分かっていても、眠るようにそこにいるお母様を見ていると、呼び続ければその瞼を開けてくださるのではないかと期待してしまう。
けれどもやっぱり、お母様の目が開くことはない。
泣いて縋っても、時を戻すことができない以上……お母様のあの笑顔を見ることも、お声を聞くこともできないのだ。
突きつけられる現実に、涙が溢れる。
身体が勝手に動いて、お母様に縋り付くように側に寄った。
お母様の冷たいその身体に触れて、これが夢ではないのだと思い知る。
……私の名前は、メルリス。
メルリス・レゼ・アンダーソン。
アンダーソン侯爵家の一人娘だ。
お父様はこの国タスメリア王国から領地を賜るアンダーソン侯爵家の当主にして英雄。
いつもは豪快に笑うお父様も、今だけは消沈しているようだった。
兄も、横でわんわんと泣いている。
『武の誉れ高いアンダーソン家の男の子が、そんなことで泣かないの』
そう言って叱咤激励してくれた、お母様はもういない。
……二度と覚めることのない夢の中にいるのだから、それも当然だ。
周りからも、啜り泣く音が聞こえてくる。
優しくて、素敵なお母様だった。
誰の言葉にも耳を傾け、優しさを惜しみなく与えるような人だった。
なのに、何故……。
何故、お母様がこのような目に遭わなければならないの……!
悲しみから一転、激しい怒りが私の胸を占める。
……この世界は、理不尽だ。
それを、理解した。
否……理解させられた。
ギリリっと、唇を噛み締めて叫び出したい衝動を押し留めた。口の中に、鉄の味が広がっている。

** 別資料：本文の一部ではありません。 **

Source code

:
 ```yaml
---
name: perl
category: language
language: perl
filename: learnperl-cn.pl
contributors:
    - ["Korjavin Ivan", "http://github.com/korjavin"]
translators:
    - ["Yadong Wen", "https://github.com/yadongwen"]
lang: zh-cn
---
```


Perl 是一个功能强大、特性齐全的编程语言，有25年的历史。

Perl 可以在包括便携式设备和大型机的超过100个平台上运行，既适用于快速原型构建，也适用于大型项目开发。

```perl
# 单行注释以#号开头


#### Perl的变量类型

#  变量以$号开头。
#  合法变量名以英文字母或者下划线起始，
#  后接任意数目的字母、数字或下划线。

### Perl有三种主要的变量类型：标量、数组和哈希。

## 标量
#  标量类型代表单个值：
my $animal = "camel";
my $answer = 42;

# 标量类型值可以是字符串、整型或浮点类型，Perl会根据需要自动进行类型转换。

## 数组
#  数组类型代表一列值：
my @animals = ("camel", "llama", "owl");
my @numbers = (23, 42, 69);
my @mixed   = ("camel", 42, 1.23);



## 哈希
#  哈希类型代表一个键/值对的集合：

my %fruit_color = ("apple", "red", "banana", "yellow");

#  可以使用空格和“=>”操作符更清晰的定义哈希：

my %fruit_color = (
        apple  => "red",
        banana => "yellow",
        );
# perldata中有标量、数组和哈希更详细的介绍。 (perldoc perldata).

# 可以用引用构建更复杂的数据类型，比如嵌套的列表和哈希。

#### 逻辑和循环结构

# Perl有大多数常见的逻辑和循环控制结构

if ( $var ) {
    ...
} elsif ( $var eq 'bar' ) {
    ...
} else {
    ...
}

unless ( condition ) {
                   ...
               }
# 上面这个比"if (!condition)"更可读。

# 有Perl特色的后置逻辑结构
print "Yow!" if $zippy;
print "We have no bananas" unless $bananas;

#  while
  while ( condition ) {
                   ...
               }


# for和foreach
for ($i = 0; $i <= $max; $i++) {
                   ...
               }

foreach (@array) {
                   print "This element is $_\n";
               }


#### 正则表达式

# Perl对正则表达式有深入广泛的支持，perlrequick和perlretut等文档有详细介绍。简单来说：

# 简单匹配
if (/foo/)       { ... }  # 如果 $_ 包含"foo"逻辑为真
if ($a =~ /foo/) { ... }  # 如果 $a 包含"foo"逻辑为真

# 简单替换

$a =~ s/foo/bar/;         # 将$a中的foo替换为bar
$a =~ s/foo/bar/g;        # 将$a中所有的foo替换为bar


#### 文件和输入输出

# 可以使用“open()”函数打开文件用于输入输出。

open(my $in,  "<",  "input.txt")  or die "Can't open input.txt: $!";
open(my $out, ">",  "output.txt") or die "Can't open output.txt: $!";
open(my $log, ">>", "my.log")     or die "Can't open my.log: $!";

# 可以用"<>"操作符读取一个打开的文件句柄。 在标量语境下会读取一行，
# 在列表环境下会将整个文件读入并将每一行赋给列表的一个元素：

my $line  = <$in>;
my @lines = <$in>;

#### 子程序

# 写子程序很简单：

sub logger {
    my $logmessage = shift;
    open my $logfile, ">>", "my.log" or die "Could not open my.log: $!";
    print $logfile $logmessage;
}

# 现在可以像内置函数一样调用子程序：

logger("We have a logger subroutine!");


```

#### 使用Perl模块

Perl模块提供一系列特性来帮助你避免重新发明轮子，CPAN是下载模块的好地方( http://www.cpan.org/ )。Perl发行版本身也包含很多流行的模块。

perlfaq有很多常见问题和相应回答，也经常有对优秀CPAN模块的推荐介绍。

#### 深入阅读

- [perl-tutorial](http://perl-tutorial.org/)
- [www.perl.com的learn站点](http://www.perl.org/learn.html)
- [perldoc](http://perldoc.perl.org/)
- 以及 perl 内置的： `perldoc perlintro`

「……メリー。今はただ、お前の母のことを想ってくれんか?」
お父様の言葉が、私を現実に呼び戻した。
……お父様は、私の心の内を読んだのかしら?
そんな疑問が頭を過ぎったけれども、そのような些事は今はどうでも良いと、私は再びお母様のことにのみ意識を向ける。
「……お母様……」
私は、ポツリ呟いた。
呼びかけた声に、応えは勿論ない。
涙は、未だにとめどなく溢れ出てくる。
……そっと、瞳を閉じて祈った。
お母様の冥福を。
ふと、目を開けると視界にお父様の姿が映った。
それと同時に、気づいてしまった。
私たちに一度も涙を見せたことなどなかったお父様の頬に、水滴が伝っていたことを。